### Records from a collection

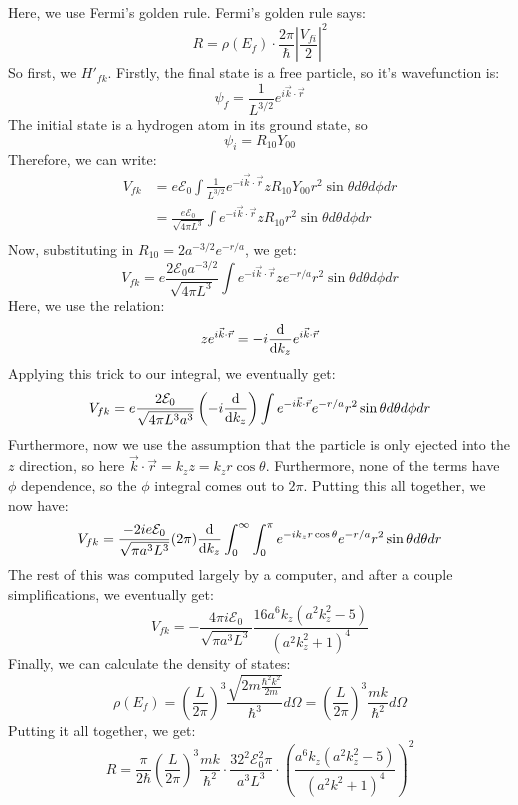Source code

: \documentclass[10pt]{article}
\begin{document}
	\begin{solution}
		Here, we use Fermi's golden rule. Fermi's golden rule says:
		\[
			R = \rho(E_f) \cdot \frac{2\pi}{\hbar}\left|\frac{V_{fi}}{2}\right|^2
		\] 
		So first, we $H'_{fk}$. Firstly, the final state is a free particle, so it's wavefunction is: 
		\[
			\psi_f = \frac{1}{L^{3/2}} e^{i\vec k \cdot \vec r}
		\] 
		The initial state is a hydrogen atom in its ground state, so
		\[
			\psi_i = R_{10} Y_{00} 
		\] 
		Therefore, we can write:
		\begin{align*}
			V_{fk} &= e\mathcal E_0\int \frac{1}{L^{3/2}}e^{-i \vec k \cdot \vec r} z R_{10}Y_{00}
			r^2 \sin \theta d \theta d\phi dr\\
					&= \frac{e\mathcal E_0}{\sqrt{4\pi L^3} } \int e^{-i \vec k \cdot \vec r}
					z R_{10} r^2 \sin \theta d\theta d\phi dr\\
		\end{align*}
		Now, substituting in $R_{10} = 2a^{-3/2} e^{-r/a}$, we get:
		\[
			V_{fk} = e\frac{2\mathcal E_0 a^{-3/2}}{\sqrt{4\pi L^3}} \int e^{-i \vec k \cdot
			\vec r} z e^{-r/a} r^2 \sin \theta d \theta d\phi dr
		\] 
		Here, we use the relation:
		\[
			ze^{i \vec k \cdot \vec r} = -i \dv{k_z} e^{i\vec k \cdot \vec r}
		\] 
		Applying this trick to our integral, we eventually get:
		\[
			V_{fk} =e \frac{2\mathcal E_0}{ \sqrt{4\pi L^3 a^3} } 
			\left(-i \dv{k_z}\right)\int e^{-i \vec k \cdot \vec r} e^{-r/a} r^2 \sin \theta d\theta d\phi dr\\
		\]
		Furthermore, now we use the assumption that the particle is only ejected into the $z$ direction, so 
		here $\vec k \cdot \vec r = k_z z = k_z r \cos \theta$. Furthermore, none of the terms have $\phi$ 
		dependence, so the $\phi$ integral comes out to $2\pi$. Putting this all together, we now have:
		\[
			V_{fk} = \frac{-2 ie \mathcal E_0}{\sqrt{\pi a^3 L^3} }(2\pi)\dv{k_z} \int_0^\infty \int_0^\pi
			e^{-ik_z r \cos \theta} e^{-r/a} r^2 \sin \theta d\theta dr 
		\] 
		The rest of this was computed largely by a computer, and after a couple simplifications, we eventually 
		get:
		\[ V_{fk} = -\frac{4\pi i\mathcal E_0}{\sqrt{\pi a^3L^3}} \frac{16 a^6 k_z (a^2 k_z^2 - 5)}{(a^2 k_z^2 + 1)^4}\]
		Finally, we can calculate the density of states:
		\[ \rho(E_f) = \left( \frac{L}{2\pi}\right)^3 \frac{\sqrt{2m \frac{\hbar^2 k^2}{2m}}}{\hbar^3} d\Omega = \left( \frac{L}{2\pi}\right)^3\frac{mk}{\hbar^2} d\Omega \]
		Putting it all together, we get:
		\[ R = \frac{\pi}{2\hbar} \left( \frac{L}{2\pi}\right)^3\frac{mk}{\hbar^2} \cdot \frac{32^2 \mathcal E_0^2 \pi}{a^3 L^3} \cdot \left( \frac{a^6 k_z (a^2 k_z^2 - 5)}{(a^2 k^2 + 1)^4}\right)^2\]
		

	\end{solution}
\end{document}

### Aim of the exercise
The copy must match every line of the data exactly and contain no pictures.

### Finished exercise
Source code

: \documentclass[10pt]{article}
\begin{document}
	\begin{solution}
		Here, we use Fermi's golden rule. Fermi's golden rule says:
		\[
			R = \rho(E_f) \cdot \frac{2\pi}{\hbar}\left|\frac{V_{fi}}{2}\right|^2
		\] 
		So first, we $H'_{fk}$. Firstly, the final state is a free particle, so it's wavefunction is: 
		\[
			\psi_f = \frac{1}{L^{3/2}} e^{i\vec k \cdot \vec r}
		\] 
		The initial state is a hydrogen atom in its ground state, so
		\[
			\psi_i = R_{10} Y_{00} 
		\] 
		Therefore, we can write:
		\begin{align*}
			V_{fk} &= e\mathcal E_0\int \frac{1}{L^{3/2}}e^{-i \vec k \cdot \vec r} z R_{10}Y_{00}
			r^2 \sin \theta d \theta d\phi dr\\
					&= \frac{e\mathcal E_0}{\sqrt{4\pi L^3} } \int e^{-i \vec k \cdot \vec r}
					z R_{10} r^2 \sin \theta d\theta d\phi dr\\
		\end{align*}
		Now, substituting in $R_{10} = 2a^{-3/2} e^{-r/a}$, we get:
		\[
			V_{fk} = e\frac{2\mathcal E_0 a^{-3/2}}{\sqrt{4\pi L^3}} \int e^{-i \vec k \cdot
			\vec r} z e^{-r/a} r^2 \sin \theta d \theta d\phi dr
		\] 
		Here, we use the relation:
		\[
			ze^{i \vec k \cdot \vec r} = -i \dv{k_z} e^{i\vec k \cdot \vec r}
		\] 
		Applying this trick to our integral, we eventually get:
		\[
			V_{fk} =e \frac{2\mathcal E_0}{ \sqrt{4\pi L^3 a^3} } 
			\left(-i \dv{k_z}\right)\int e^{-i \vec k \cdot \vec r} e^{-r/a} r^2 \sin \theta d\theta d\phi dr\\
		\]
		Furthermore, now we use the assumption that the particle is only ejected into the $z$ direction, so 
		here $\vec k \cdot \vec r = k_z z = k_z r \cos \theta$. Furthermore, none of the terms have $\phi$ 
		dependence, so the $\phi$ integral comes out to $2\pi$. Putting this all together, we now have:
		\[
			V_{fk} = \frac{-2 ie \mathcal E_0}{\sqrt{\pi a^3 L^3} }(2\pi)\dv{k_z} \int_0^\infty \int_0^\pi
			e^{-ik_z r \cos \theta} e^{-r/a} r^2 \sin \theta d\theta dr 
		\] 
		The rest of this was computed largely by a computer, and after a couple simplifications, we eventually 
		get:
		\[ V_{fk} = -\frac{4\pi i\mathcal E_0}{\sqrt{\pi a^3L^3}} \frac{16 a^6 k_z (a^2 k_z^2 - 5)}{(a^2 k_z^2 + 1)^4}\]
		Finally, we can calculate the density of states:
		\[ \rho(E_f) = \left( \frac{L}{2\pi}\right)^3 \frac{\sqrt{2m \frac{\hbar^2 k^2}{2m}}}{\hbar^3} d\Omega = \left( \frac{L}{2\pi}\right)^3\frac{mk}{\hbar^2} d\Omega \]
		Putting it all together, we get:
		\[ R = \frac{\pi}{2\hbar} \left( \frac{L}{2\pi}\right)^3\frac{mk}{\hbar^2} \cdot \frac{32^2 \mathcal E_0^2 \pi}{a^3 L^3} \cdot \left( \frac{a^6 k_z (a^2 k_z^2 - 5)}{(a^2 k^2 + 1)^4}\right)^2\]
		

	\end{solution}
\end{document}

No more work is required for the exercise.